|
Fig. 4
Combined loss of Lef1 and Tcf7 does not recapitulate the pLL phenotype seen with the complete loss of Wnt signaling. (A-C) Zygotes from a lef1nl2/+ incrosses were injected with tcf7-MO. NM distribution in the injected embryos was assessed by eya1 expression at 2 dpf and compared with uninjected lef1 mutant embryos. The loss of Tcf7 alone did not affect pLL patterning in lef1nl2/+ sibling (A), the pLL is truncated more severely lef1nl2/–; tcf7-MO (B; arrowhead) compared with lef1nl2 mutants alone (C; arrowhead). Note reduced fin fold (black arrows) caused by a combined loss of Lef1 and Tcf7 as reported previously (Nagayoshi et al., 2008). (D) Axial positions of the pLL NMs (L1-L5) and primordium (mean±s.d.; n=11, P<0.001, two-way ANOVA with replication). (E-F′) pLL formation in 2 dpf embryos following the induction of Dkk1 in the Tg(hsp70l:dkk1-GFP) line by a heat-shock at 28 hpf.
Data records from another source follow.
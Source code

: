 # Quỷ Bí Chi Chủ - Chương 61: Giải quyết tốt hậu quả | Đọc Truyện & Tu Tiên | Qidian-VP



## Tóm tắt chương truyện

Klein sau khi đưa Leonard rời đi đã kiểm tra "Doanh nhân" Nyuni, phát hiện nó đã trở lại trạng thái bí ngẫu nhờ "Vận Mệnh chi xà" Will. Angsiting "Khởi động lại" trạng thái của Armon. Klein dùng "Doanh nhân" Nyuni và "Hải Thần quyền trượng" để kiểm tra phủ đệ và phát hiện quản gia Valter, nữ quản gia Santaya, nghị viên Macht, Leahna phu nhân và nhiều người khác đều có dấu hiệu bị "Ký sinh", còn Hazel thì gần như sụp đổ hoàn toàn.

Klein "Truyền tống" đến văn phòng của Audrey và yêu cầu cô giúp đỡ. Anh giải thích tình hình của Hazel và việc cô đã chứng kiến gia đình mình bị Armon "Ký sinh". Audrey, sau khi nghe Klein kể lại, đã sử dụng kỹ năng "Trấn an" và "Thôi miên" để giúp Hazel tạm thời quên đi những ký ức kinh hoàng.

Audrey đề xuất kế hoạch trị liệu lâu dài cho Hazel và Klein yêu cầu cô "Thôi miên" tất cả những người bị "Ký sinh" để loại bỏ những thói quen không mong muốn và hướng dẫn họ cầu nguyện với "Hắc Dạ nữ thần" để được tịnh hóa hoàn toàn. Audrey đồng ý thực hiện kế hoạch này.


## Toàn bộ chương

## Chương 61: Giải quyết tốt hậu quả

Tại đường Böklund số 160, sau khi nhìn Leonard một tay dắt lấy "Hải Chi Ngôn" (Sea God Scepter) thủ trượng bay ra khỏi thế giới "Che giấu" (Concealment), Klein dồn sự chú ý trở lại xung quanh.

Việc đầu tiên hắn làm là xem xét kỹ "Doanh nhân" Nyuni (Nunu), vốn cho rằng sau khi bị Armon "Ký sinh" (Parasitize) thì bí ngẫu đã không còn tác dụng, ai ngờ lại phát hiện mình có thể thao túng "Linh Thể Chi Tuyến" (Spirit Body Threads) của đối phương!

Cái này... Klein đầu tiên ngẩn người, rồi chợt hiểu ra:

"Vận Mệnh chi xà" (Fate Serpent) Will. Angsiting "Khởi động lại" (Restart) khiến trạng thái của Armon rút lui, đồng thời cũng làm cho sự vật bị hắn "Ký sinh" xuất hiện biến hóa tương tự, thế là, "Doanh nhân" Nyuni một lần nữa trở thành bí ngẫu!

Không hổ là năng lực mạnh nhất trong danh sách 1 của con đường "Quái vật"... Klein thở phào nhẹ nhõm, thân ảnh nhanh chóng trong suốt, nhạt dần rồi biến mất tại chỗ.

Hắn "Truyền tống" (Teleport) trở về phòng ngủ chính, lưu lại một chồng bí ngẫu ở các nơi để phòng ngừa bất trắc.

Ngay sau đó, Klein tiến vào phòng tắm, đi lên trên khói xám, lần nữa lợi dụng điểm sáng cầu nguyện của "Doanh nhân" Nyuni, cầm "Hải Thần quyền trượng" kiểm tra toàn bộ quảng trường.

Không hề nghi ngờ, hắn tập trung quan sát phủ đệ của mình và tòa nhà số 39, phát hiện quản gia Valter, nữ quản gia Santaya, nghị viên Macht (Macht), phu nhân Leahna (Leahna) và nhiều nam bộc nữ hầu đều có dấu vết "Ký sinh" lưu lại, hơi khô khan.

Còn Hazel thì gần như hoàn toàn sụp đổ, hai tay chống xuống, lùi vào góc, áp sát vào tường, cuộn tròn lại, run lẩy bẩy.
Position of the primordium at the time of heat-shock is marked by the yellow arrowheads. Dashed rectangles indicate the regions shown at higher magnification in E′,F′. Following the heat-shock, one or two NMs are deposited and the pLL ends with a trail of eya1-positive cells (white arrowheads). (G) Axial positions of NMs deposited following heat-shock in control and Tg(hsp70l:dkk1-GFP) embryos (n=11). Scale bars: 20 μm.